Which lines of the records contain "than"? Collect every one of them.

**Data in this exercise**
****************************************
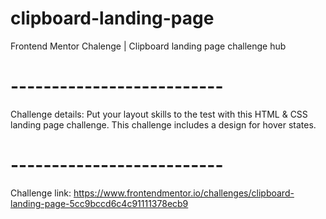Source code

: # clipboard-landing-page

Frontend Mentor Chalenge | Clipboard landing page challenge hub

# --------------------------

Challenge details:
Put your layout skills to the test with this HTML & CSS landing page challenge. This challenge includes a design for hover states.

# --------------------------

Challenge link: https://www.frontendmentor.io/challenges/clipboard-landing-page-5cc9bccd6c4c91111378ecb9
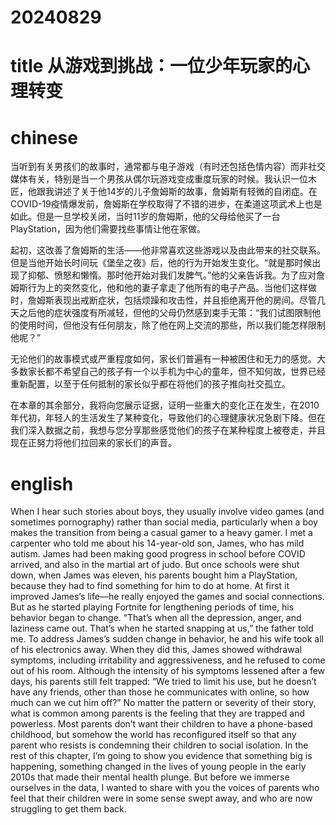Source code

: 
# 20240829

# title 从游戏到挑战：一位少年玩家的心理转变 

# chinese 

当听到有关男孩们的故事时，通常都与电子游戏（有时还包括色情内容）而非社交媒体有关，特别是当一个男孩从偶尔玩游戏变成重度玩家的时候。我认识一位木匠，他跟我讲述了关于他14岁的儿子詹姆斯的故事，詹姆斯有轻微的自闭症。在COVID-19疫情爆发前，詹姆斯在学校取得了不错的进步，在柔道这项武术上也是如此。但是一旦学校关闭，当时11岁的詹姆斯，他的父母给他买了一台PlayStation，因为他们需要找些事情让他在家做。

起初，这改善了詹姆斯的生活——他非常喜欢这些游戏以及由此带来的社交联系。但是当他开始长时间玩《堡垒之夜》后，他的行为开始发生变化。“就是那时候出现了抑郁、愤怒和懒惰。那时他开始对我们发脾气。”他的父亲告诉我。为了应对詹姆斯行为上的突然变化，他和他的妻子拿走了他所有的电子产品。当他们这样做时，詹姆斯表现出戒断症状，包括烦躁和攻击性，并且拒绝离开他的房间。尽管几天之后他的症状强度有所减轻，但他的父母仍然感到束手无策：“我们试图限制他的使用时间，但他没有任何朋友，除了他在网上交流的那些，所以我们能怎样限制他呢？”

无论他们的故事模式或严重程度如何，家长们普遍有一种被困住和无力的感觉。大多数家长都不希望自己的孩子有一个以手机为中心的童年，但不知何故，世界已经重新配置，以至于任何抵制的家长似乎都在将他们的孩子推向社交孤立。

在本章的其余部分，我将向您展示证据，证明一些重大的变化正在发生，在2010年代初，年轻人的生活发生了某种变化，导致他们的心理健康状况急剧下降。但在我们深入数据之前，我想与您分享那些感觉他们的孩子在某种程度上被卷走，并且现在正努力将他们拉回来的家长们的声音。

# english
When I hear such stories about boys, they usually involve video games
(and sometimes pornography) rather than social media, particularly when a
boy makes the transition from being a casual gamer to a heavy gamer. I met
a carpenter who told me about his 14-year-old son, James, who has mild
autism. James had been making good progress in school before COVID
arrived, and also in the martial art of judo. But once schools were shut
down, when James was eleven, his parents bought him a PlayStation,
because they had to find something for him to do at home.
At first it improved James’s life—he really enjoyed the games and
social connections. But as he started playing Fortnite for lengthening
periods of time, his behavior began to change. “That’s when all the
depression, anger, and laziness came out. That’s when he started snapping
at us,” the father told me. To address James’s sudden change in behavior, he
and his wife took all of his electronics away. When they did this, James
showed withdrawal symptoms, including irritability and aggressiveness,
and he refused to come out of his room. Although the intensity of his
symptoms lessened after a few days, his parents still felt trapped: “We tried
to limit his use, but he doesn’t have any friends, other than those he
communicates with online, so how much can we cut him off?”
No matter the pattern or severity of their story, what is common among
parents is the feeling that they are trapped and powerless. Most parents
don’t want their children to have a phone-based childhood, but somehow
the world has reconfigured itself so that any parent who resists is
condemning their children to social isolation.
In the rest of this chapter, I’m going to show you evidence that
something big is happening, something changed in the lives of young
people in the early 2010s that made their mental health plunge. But before
we immerse ourselves in the data, I wanted to share with you the voices of
parents who feel that their children were in some sense swept away, and
who are now struggling to get them back.


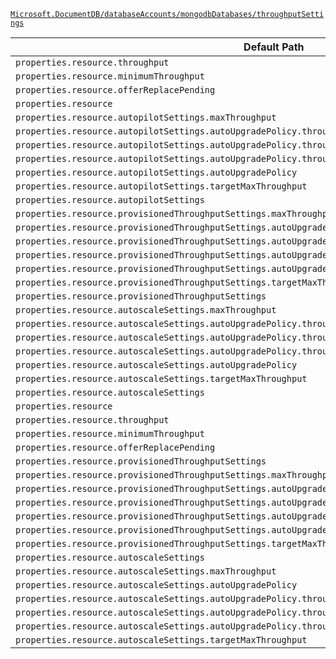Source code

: [`Microsoft.DocumentDB/databaseAccounts/mongodbDatabases/throughputSettings`](https://docs.microsoft.com/en-us/azure/templates/microsoft.documentdb/databaseaccounts/mongodbdatabases/throughputsettings)

| Default Path | Alias |
|---|---|
| `properties.resource.throughput` | `Microsoft.DocumentDB/databaseAccounts/mongodbDatabases/throughputSettings/default.resource.throughput` |
| `properties.resource.minimumThroughput` | `Microsoft.DocumentDB/databaseAccounts/mongodbDatabases/throughputSettings/default.resource.minimumThroughput` |
| `properties.resource.offerReplacePending` | `Microsoft.DocumentDB/databaseAccounts/mongodbDatabases/throughputSettings/default.resource.offerReplacePending` |
| `properties.resource` | `Microsoft.DocumentDB/databaseAccounts/mongodbDatabases/throughputSettings/default.resource` |
| `properties.resource.autopilotSettings.maxThroughput` | `Microsoft.DocumentDB/databaseAccounts/mongodbDatabases/throughputSettings/default.resource.autopilotSettings.maxThroughput` |
| `properties.resource.autopilotSettings.autoUpgradePolicy.throughputPolicy.isEnabled` | `Microsoft.DocumentDB/databaseAccounts/mongodbDatabases/throughputSettings/default.resource.autopilotSettings.autoUpgradePolicy.throughputPolicy.isEnabled` |
| `properties.resource.autopilotSettings.autoUpgradePolicy.throughputPolicy.incrementPercent` | `Microsoft.DocumentDB/databaseAccounts/mongodbDatabases/throughputSettings/default.resource.autopilotSettings.autoUpgradePolicy.throughputPolicy.incrementPercent` |
| `properties.resource.autopilotSettings.autoUpgradePolicy.throughputPolicy` | `Microsoft.DocumentDB/databaseAccounts/mongodbDatabases/throughputSettings/default.resource.autopilotSettings.autoUpgradePolicy.throughputPolicy` |
| `properties.resource.autopilotSettings.autoUpgradePolicy` | `Microsoft.DocumentDB/databaseAccounts/mongodbDatabases/throughputSettings/default.resource.autopilotSettings.autoUpgradePolicy` |
| `properties.resource.autopilotSettings.targetMaxThroughput` | `Microsoft.DocumentDB/databaseAccounts/mongodbDatabases/throughputSettings/default.resource.autopilotSettings.targetMaxThroughput` |
| `properties.resource.autopilotSettings` | `Microsoft.DocumentDB/databaseAccounts/mongodbDatabases/throughputSettings/default.resource.autopilotSettings` |
| `properties.resource.provisionedThroughputSettings.maxThroughput` | `Microsoft.DocumentDB/databaseAccounts/mongodbDatabases/throughputSettings/default.resource.provisionedThroughputSettings.maxThroughput` |
| `properties.resource.provisionedThroughputSettings.autoUpgradePolicy.throughputPolicy.isEnabled` | `Microsoft.DocumentDB/databaseAccounts/mongodbDatabases/throughputSettings/default.resource.provisionedThroughputSettings.autoUpgradePolicy.throughputPolicy.isEnabled` |
| `properties.resource.provisionedThroughputSettings.autoUpgradePolicy.throughputPolicy.incrementPercent` | `Microsoft.DocumentDB/databaseAccounts/mongodbDatabases/throughputSettings/default.resource.provisionedThroughputSettings.autoUpgradePolicy.throughputPolicy.incrementPercent` |
| `properties.resource.provisionedThroughputSettings.autoUpgradePolicy.throughputPolicy` | `Microsoft.DocumentDB/databaseAccounts/mongodbDatabases/throughputSettings/default.resource.provisionedThroughputSettings.autoUpgradePolicy.throughputPolicy` |
| `properties.resource.provisionedThroughputSettings.autoUpgradePolicy` | `Microsoft.DocumentDB/databaseAccounts/mongodbDatabases/throughputSettings/default.resource.provisionedThroughputSettings.autoUpgradePolicy` |
| `properties.resource.provisionedThroughputSettings.targetMaxThroughput` | `Microsoft.DocumentDB/databaseAccounts/mongodbDatabases/throughputSettings/default.resource.provisionedThroughputSettings.targetMaxThroughput` |
| `properties.resource.provisionedThroughputSettings` | `Microsoft.DocumentDB/databaseAccounts/mongodbDatabases/throughputSettings/default.resource.provisionedThroughputSettings` |
| `properties.resource.autoscaleSettings.maxThroughput` | `Microsoft.DocumentDB/databaseAccounts/mongodbDatabases/throughputSettings/default.resource.autoscaleSettings.maxThroughput` |
| `properties.resource.autoscaleSettings.autoUpgradePolicy.throughputPolicy.isEnabled` | `Microsoft.DocumentDB/databaseAccounts/mongodbDatabases/throughputSettings/default.resource.autoscaleSettings.autoUpgradePolicy.throughputPolicy.isEnabled` |
| `properties.resource.autoscaleSettings.autoUpgradePolicy.throughputPolicy.incrementPercent` | `Microsoft.DocumentDB/databaseAccounts/mongodbDatabases/throughputSettings/default.resource.autoscaleSettings.autoUpgradePolicy.throughputPolicy.incrementPercent` |
| `properties.resource.autoscaleSettings.autoUpgradePolicy.throughputPolicy` | `Microsoft.DocumentDB/databaseAccounts/mongodbDatabases/throughputSettings/default.resource.autoscaleSettings.autoUpgradePolicy.throughputPolicy` |
| `properties.resource.autoscaleSettings.autoUpgradePolicy` | `Microsoft.DocumentDB/databaseAccounts/mongodbDatabases/throughputSettings/default.resource.autoscaleSettings.autoUpgradePolicy` |
| `properties.resource.autoscaleSettings.targetMaxThroughput` | `Microsoft.DocumentDB/databaseAccounts/mongodbDatabases/throughputSettings/default.resource.autoscaleSettings.targetMaxThroughput` |
| `properties.resource.autoscaleSettings` | `Microsoft.DocumentDB/databaseAccounts/mongodbDatabases/throughputSettings/default.resource.autoscaleSettings` |
| `properties.resource` | `Microsoft.DocumentDB/databaseAccounts/mongodbDatabases/throughputSettings/resource` |
| `properties.resource.throughput` | `Microsoft.DocumentDB/databaseAccounts/mongodbDatabases/throughputSettings/resource.throughput` |
| `properties.resource.minimumThroughput` | `Microsoft.DocumentDB/databaseAccounts/mongodbDatabases/throughputSettings/resource.minimumThroughput` |
| `properties.resource.offerReplacePending` | `Microsoft.DocumentDB/databaseAccounts/mongodbDatabases/throughputSettings/resource.offerReplacePending` |
| `properties.resource.provisionedThroughputSettings` | `Microsoft.DocumentDB/databaseAccounts/mongodbDatabases/throughputSettings/resource.provisionedThroughputSettings` |
| `properties.resource.provisionedThroughputSettings.maxThroughput` | `Microsoft.DocumentDB/databaseAccounts/mongodbDatabases/throughputSettings/resource.provisionedThroughputSettings.maxThroughput` |
| `properties.resource.provisionedThroughputSettings.autoUpgradePolicy` | `Microsoft.DocumentDB/databaseAccounts/mongodbDatabases/throughputSettings/resource.provisionedThroughputSettings.autoUpgradePolicy` |
| `properties.resource.provisionedThroughputSettings.autoUpgradePolicy.throughputPolicy` | `Microsoft.DocumentDB/databaseAccounts/mongodbDatabases/throughputSettings/resource.provisionedThroughputSettings.autoUpgradePolicy.throughputPolicy` |
| `properties.resource.provisionedThroughputSettings.autoUpgradePolicy.throughputPolicy.isEnabled` | `Microsoft.DocumentDB/databaseAccounts/mongodbDatabases/throughputSettings/resource.provisionedThroughputSettings.autoUpgradePolicy.throughputPolicy.isEnabled` |
| `properties.resource.provisionedThroughputSettings.autoUpgradePolicy.throughputPolicy.incrementPercent` | `Microsoft.DocumentDB/databaseAccounts/mongodbDatabases/throughputSettings/resource.provisionedThroughputSettings.autoUpgradePolicy.throughputPolicy.incrementPercent` |
| `properties.resource.provisionedThroughputSettings.targetMaxThroughput` | `Microsoft.DocumentDB/databaseAccounts/mongodbDatabases/throughputSettings/resource.provisionedThroughputSettings.targetMaxThroughput` |
| `properties.resource.autoscaleSettings` | `Microsoft.DocumentDB/databaseAccounts/mongodbDatabases/throughputSettings/resource.autoscaleSettings` |
| `properties.resource.autoscaleSettings.maxThroughput` | `Microsoft.DocumentDB/databaseAccounts/mongodbDatabases/throughputSettings/resource.autoscaleSettings.maxThroughput` |
| `properties.resource.autoscaleSettings.autoUpgradePolicy` | `Microsoft.DocumentDB/databaseAccounts/mongodbDatabases/throughputSettings/resource.autoscaleSettings.autoUpgradePolicy` |
| `properties.resource.autoscaleSettings.autoUpgradePolicy.throughputPolicy` | `Microsoft.DocumentDB/databaseAccounts/mongodbDatabases/throughputSettings/resource.autoscaleSettings.autoUpgradePolicy.throughputPolicy` |
| `properties.resource.autoscaleSettings.autoUpgradePolicy.throughputPolicy.isEnabled` | `Microsoft.DocumentDB/databaseAccounts/mongodbDatabases/throughputSettings/resource.autoscaleSettings.autoUpgradePolicy.throughputPolicy.isEnabled` |
| `properties.resource.autoscaleSettings.autoUpgradePolicy.throughputPolicy.incrementPercent` | `Microsoft.DocumentDB/databaseAccounts/mongodbDatabases/throughputSettings/resource.autoscaleSettings.autoUpgradePolicy.throughputPolicy.incrementPercent` |
| `properties.resource.autoscaleSettings.targetMaxThroughput` | `Microsoft.DocumentDB/databaseAccounts/mongodbDatabases/throughputSettings/resource.autoscaleSettings.targetMaxThroughput` |

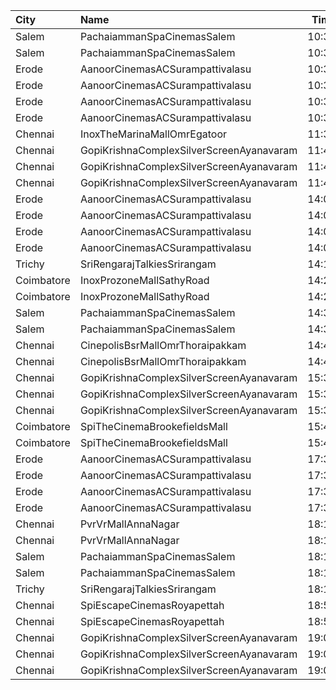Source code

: | City       | Name                                     |  Time | Type        | Price | Capacity | Booked |
| :--------- | :--------------------------------------- | ----: | :---------- | ----: | -------: | -----: |
| Salem      | PachaiammanSpaCinemasSalem               | 10:30 | First       |  100₹ |      210 |    130 |
| Salem      | PachaiammanSpaCinemasSalem               | 10:30 | Second      |   80₹ |      237 |    119 |
| Erode      | AanoorCinemasACSurampattivalasu          | 10:30 | BoxA        |  110₹ |       31 |     31 |
| Erode      | AanoorCinemasACSurampattivalasu          | 10:30 | BoxB        |  110₹ |       31 |     24 |
| Erode      | AanoorCinemasACSurampattivalasu          | 10:30 | FirstClass  |  110₹ |      325 |    239 |
| Erode      | AanoorCinemasACSurampattivalasu          | 10:30 | SecondClass |  100₹ |      316 |    251 |
| Chennai    | InoxTheMarinaMallOmrEgatoor              | 11:30 | Club        |  153₹ |       64 |      0 |
| Chennai    | GopiKrishnaComplexSilverScreenAyanavaram | 11:45 | Balcony     |  100₹ |      224 |    112 |
| Chennai    | GopiKrishnaComplexSilverScreenAyanavaram | 11:45 | FirstClass  |  100₹ |      320 |    160 |
| Chennai    | GopiKrishnaComplexSilverScreenAyanavaram | 11:45 | SecondClass |  100₹ |      389 |    213 |
| Erode      | AanoorCinemasACSurampattivalasu          | 14:00 | BoxA        |  110₹ |       31 |     31 |
| Erode      | AanoorCinemasACSurampattivalasu          | 14:00 | BoxB        |  110₹ |       31 |     24 |
| Erode      | AanoorCinemasACSurampattivalasu          | 14:00 | FirstClass  |  110₹ |      325 |    239 |
| Erode      | AanoorCinemasACSurampattivalasu          | 14:00 | SecondClass |  100₹ |      316 |    251 |
| Trichy     | SriRengarajTalkiesSrirangam              | 14:15 | FirstClass  |   50₹ |      200 |      0 |
| Coimbatore | InoxProzoneMallSathyRoad                 | 14:25 | Club        |  153₹ |       67 |      0 |
| Coimbatore | InoxProzoneMallSathyRoad                 | 14:25 | Executive   |   60₹ |        8 |      0 |
| Salem      | PachaiammanSpaCinemasSalem               | 14:30 | First       |  100₹ |      210 |    130 |
| Salem      | PachaiammanSpaCinemasSalem               | 14:30 | Second      |   80₹ |      237 |    119 |
| Chennai    | CinepolisBsrMallOmrThoraipakkam          | 14:40 | Normal      |   60₹ |        8 |      2 |
| Chennai    | CinepolisBsrMallOmrThoraipakkam          | 14:40 | Executive   |  153₹ |       76 |      2 |
| Chennai    | GopiKrishnaComplexSilverScreenAyanavaram | 15:30 | Balcony     |  100₹ |      224 |    112 |
| Chennai    | GopiKrishnaComplexSilverScreenAyanavaram | 15:30 | FirstClass  |  100₹ |      320 |    160 |
| Chennai    | GopiKrishnaComplexSilverScreenAyanavaram | 15:30 | SecondClass |  100₹ |      389 |    213 |
| Coimbatore | SpiTheCinemaBrookefieldsMall             | 15:45 | Elite       |  191₹ |       87 |      1 |
| Coimbatore | SpiTheCinemaBrookefieldsMall             | 15:45 | Budget      |   60₹ |       10 |      0 |
| Erode      | AanoorCinemasACSurampattivalasu          | 17:30 | BoxA        |  110₹ |       31 |     31 |
| Erode      | AanoorCinemasACSurampattivalasu          | 17:30 | BoxB        |  110₹ |       31 |     24 |
| Erode      | AanoorCinemasACSurampattivalasu          | 17:30 | FirstClass  |  110₹ |      325 |    239 |
| Erode      | AanoorCinemasACSurampattivalasu          | 17:30 | SecondClass |  100₹ |      316 |    251 |
| Chennai    | PvrVrMallAnnaNagar                       | 18:15 | Classic     |   60₹ |       17 |     13 |
| Chennai    | PvrVrMallAnnaNagar                       | 18:15 | Prime       |  191₹ |       70 |     17 |
| Salem      | PachaiammanSpaCinemasSalem               | 18:15 | First       |  100₹ |      210 |    130 |
| Salem      | PachaiammanSpaCinemasSalem               | 18:15 | Second      |   80₹ |      237 |    119 |
| Trichy     | SriRengarajTalkiesSrirangam              | 18:15 | FirstClass  |   50₹ |      200 |      0 |
| Chennai    | SpiEscapeCinemasRoyapettah               | 18:50 | Elite       |  191₹ |       50 |     17 |
| Chennai    | SpiEscapeCinemasRoyapettah               | 18:50 | Budget      |   60₹ |        5 |      5 |
| Chennai    | GopiKrishnaComplexSilverScreenAyanavaram | 19:00 | Balcony     |  100₹ |      224 |    112 |
| Chennai    | GopiKrishnaComplexSilverScreenAyanavaram | 19:00 | FirstClass  |  100₹ |      320 |    160 |
| Chennai    | GopiKrishnaComplexSilverScreenAyanavaram | 19:00 | SecondClass |  100₹ |      389 |    213 |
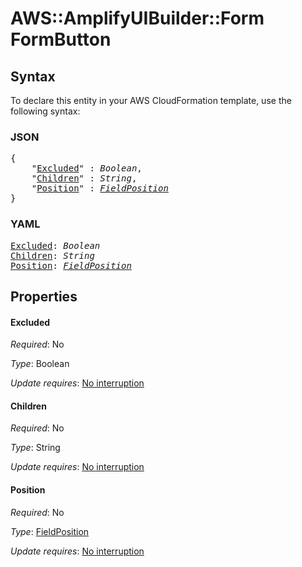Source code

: # AWS::AmplifyUIBuilder::Form FormButton

## Syntax

To declare this entity in your AWS CloudFormation template, use the following syntax:

### JSON

<pre>
{
    "<a href="#excluded" title="Excluded">Excluded</a>" : <i>Boolean</i>,
    "<a href="#children" title="Children">Children</a>" : <i>String</i>,
    "<a href="#position" title="Position">Position</a>" : <i><a href="fieldposition.md">FieldPosition</a></i>
}
</pre>

### YAML

<pre>
<a href="#excluded" title="Excluded">Excluded</a>: <i>Boolean</i>
<a href="#children" title="Children">Children</a>: <i>String</i>
<a href="#position" title="Position">Position</a>: <i><a href="fieldposition.md">FieldPosition</a></i>
</pre>

## Properties

#### Excluded

_Required_: No

_Type_: Boolean

_Update requires_: [No interruption](https://docs.aws.amazon.com/AWSCloudFormation/latest/UserGuide/using-cfn-updating-stacks-update-behaviors.html#update-no-interrupt)

#### Children

_Required_: No

_Type_: String

_Update requires_: [No interruption](https://docs.aws.amazon.com/AWSCloudFormation/latest/UserGuide/using-cfn-updating-stacks-update-behaviors.html#update-no-interrupt)

#### Position

_Required_: No

_Type_: <a href="fieldposition.md">FieldPosition</a>

_Update requires_: [No interruption](https://docs.aws.amazon.com/AWSCloudFormation/latest/UserGuide/using-cfn-updating-stacks-update-behaviors.html#update-no-interrupt)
****************************************
**Answer for this exercise**
(and sometimes pornography) rather than social media, particularly when a
to limit his use, but he doesn’t have any friends, other than those he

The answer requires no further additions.